Each bunny that exists on the server causes the server to have to do a lot of work! It has to do (admittedly simple) physics and AI simulation of each bunny, but it even more than that it has to do a lot of work to tell the client the state of each bunny that the client can see. The server has to send a message to the client to tell "create this entity, call it entity #2043", then it has to send messages to encode all of the different parts of that entity state, then it has to send streams of updates to the client that say "entity #2043 position is now this", "entity #2043 bunny state is 'jumping'", etc, and it sends these updates for each bunny entity 60 times per second!
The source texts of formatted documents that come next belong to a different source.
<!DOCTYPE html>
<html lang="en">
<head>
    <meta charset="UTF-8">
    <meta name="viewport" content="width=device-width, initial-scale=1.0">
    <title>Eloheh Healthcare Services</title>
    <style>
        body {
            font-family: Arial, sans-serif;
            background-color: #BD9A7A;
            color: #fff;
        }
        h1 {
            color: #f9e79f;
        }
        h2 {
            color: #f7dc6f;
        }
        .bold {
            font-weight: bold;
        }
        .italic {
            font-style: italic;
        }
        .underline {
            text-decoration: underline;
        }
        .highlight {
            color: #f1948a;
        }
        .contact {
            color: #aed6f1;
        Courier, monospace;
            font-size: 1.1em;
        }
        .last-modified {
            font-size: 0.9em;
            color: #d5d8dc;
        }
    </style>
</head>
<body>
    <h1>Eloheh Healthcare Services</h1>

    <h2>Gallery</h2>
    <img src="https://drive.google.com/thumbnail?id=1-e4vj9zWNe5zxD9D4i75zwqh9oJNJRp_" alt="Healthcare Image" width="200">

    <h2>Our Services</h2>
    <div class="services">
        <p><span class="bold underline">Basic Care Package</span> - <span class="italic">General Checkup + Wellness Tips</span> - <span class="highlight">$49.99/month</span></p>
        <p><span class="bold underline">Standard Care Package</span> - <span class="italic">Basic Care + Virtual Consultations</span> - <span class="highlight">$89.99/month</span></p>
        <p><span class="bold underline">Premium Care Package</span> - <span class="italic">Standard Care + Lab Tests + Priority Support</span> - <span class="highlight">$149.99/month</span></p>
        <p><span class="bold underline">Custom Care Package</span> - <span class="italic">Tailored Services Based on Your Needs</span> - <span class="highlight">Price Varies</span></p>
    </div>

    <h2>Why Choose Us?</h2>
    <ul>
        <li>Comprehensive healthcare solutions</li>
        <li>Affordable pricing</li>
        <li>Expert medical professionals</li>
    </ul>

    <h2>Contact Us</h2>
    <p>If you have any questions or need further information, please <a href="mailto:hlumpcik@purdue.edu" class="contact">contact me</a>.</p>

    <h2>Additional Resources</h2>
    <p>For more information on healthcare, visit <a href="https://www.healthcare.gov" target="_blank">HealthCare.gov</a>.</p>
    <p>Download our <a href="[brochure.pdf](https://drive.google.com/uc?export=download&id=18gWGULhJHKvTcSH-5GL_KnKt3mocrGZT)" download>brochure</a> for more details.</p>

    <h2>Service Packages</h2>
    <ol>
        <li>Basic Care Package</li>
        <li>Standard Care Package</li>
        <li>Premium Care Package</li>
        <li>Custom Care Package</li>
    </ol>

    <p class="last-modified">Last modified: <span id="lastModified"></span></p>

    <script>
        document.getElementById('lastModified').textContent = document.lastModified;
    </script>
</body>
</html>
There are no tricks here, the point of this test is to get a rough estimate of how much a single shard can handle. How many enemies / npcs etc can the server simulate at one time and still maintain 60 ticks per second? Bunny collision is a simple square, and their AI is also the picture of simplicity, but this is still a realistic test that we run to keep us from making any performance mistakes.
Now, currently the server can currently just barely handle exactly 10k bunnies spawned and maintain 60 ticks per second, and, the bunnies are simple, but still, to us this means that we are on the right track. 10,000 of anything on screen at once is kind of a lot of things! 
And look, because I apparently just hate my laptop's fans, the bunnies even react to damage and will, ahem, reproduce when hit by a projectile. Each bunny hit produces 2 more bunnies, resulting in fun exponential bun reproduction!
But 25,000 bunnies bends time itself
Well, if 10k bunnies just barely works, what happens when we spawn more?
The answer is that the server can't keep up! But still, it would be much much better for nothing to break when this happens, there are lots of reasons that the server might temporarily experience high load.
In the above video you might notice that the client is at < 60fps rendering approximately 25k bunnies, but that's actually not the major problem. The server tickrate at this moment is actually even lower at something like 25 ticks / sec. If I went and ran this on a computer with a better cpu / gpu I might get the client rendering at 60fps, but the rate of time itself has been slowed, because the server can't keep up. We call this effect "time dilation".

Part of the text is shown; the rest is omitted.